Dreaming Darkly – Caitlin Kittredge

After her mother dies, seventeen-year-old Ivy Bloodgood is sent to Darkhaven, a small island off the coast of Maine, to live with her mother’s brother Simon. Ivy and her mother haven’t had the most stable of lives, moving from place to place and existing on what they could make reading tarot cards and stealing. Ivy isn’t sure life is going to be much better at Darkhaven, a place made “from granite blocks the size of Volkswagens”.

Ivy doesn’t know much about her mother’s family and when she arrives at Darkhaven she realizes she might not have known very much about her mother, either.

Why would my mother have left this behind? She was ruthless, and she loved money. I couldn’t believe poor-little-rich-girl syndrome have driven her out of this spectacular house and away from the credit cards and clothes and cars that came with a family like this. Never mind the inheritance.

Darkhaven isn’t a safe haven, though. Almost as soon as she arrives, Ivy begins having horrifying dreams of blood and violence. Then there’s the Ramseys, the only other family who lives on the island. There’s bad blood between the Ramseys and the Bloodgoods, but that doesn’t stop Ivy from spending time with Doyle Ramsey, the only person she feels like she can trust.
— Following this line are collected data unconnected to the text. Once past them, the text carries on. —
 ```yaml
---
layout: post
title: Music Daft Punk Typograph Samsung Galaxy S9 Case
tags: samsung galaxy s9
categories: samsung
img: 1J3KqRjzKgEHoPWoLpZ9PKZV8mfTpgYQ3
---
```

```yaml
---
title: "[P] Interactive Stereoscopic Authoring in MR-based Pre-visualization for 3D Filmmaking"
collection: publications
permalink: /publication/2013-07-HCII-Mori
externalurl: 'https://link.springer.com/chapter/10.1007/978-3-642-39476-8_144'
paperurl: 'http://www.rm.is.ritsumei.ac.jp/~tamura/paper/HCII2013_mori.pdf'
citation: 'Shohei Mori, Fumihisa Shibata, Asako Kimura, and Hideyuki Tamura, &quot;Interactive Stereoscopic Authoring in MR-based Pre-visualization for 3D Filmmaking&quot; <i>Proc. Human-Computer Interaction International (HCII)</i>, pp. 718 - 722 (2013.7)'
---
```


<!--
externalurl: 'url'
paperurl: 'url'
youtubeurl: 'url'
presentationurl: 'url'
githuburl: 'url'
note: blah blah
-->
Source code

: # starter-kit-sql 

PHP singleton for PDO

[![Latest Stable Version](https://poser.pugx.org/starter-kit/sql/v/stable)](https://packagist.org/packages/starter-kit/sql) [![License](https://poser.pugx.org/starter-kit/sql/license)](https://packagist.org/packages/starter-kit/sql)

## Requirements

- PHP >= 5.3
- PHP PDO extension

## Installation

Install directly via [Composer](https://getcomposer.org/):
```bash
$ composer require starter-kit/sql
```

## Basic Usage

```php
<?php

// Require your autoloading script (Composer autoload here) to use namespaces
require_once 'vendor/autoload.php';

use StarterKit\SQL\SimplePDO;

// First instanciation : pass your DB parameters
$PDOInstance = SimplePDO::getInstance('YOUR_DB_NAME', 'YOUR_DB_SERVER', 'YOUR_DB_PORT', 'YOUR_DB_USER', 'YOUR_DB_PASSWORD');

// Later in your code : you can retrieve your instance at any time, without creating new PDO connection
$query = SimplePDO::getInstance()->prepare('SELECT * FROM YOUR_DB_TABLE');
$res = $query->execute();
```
There’s a lot going on in Caitlin Kittredge’s YA novel Dreaming Darkly. As Ivy digs into her family history, she starts to discover that her mother had withheld more than just the size of the house she grew up in. Uncle Simon isn’t all that forthcoming with the family stories, either, and that just makes Ivy even more determined to get to the bottom of the family secrets. And there are lots of them.

While I did enjoy reading this book, I think it’s about 100 pages too long. The last 25 pages, as the secrets of Darkhaven are revealed, happen so quickly, you barely have time to get your feet underneath you. There were lots of moments in the middle that just slowed the narrative down and probably didn’t need to be there. There were also some instances where characters appeared only as a way to impart information to Ivy; they didn’t seem to serve any other purpose.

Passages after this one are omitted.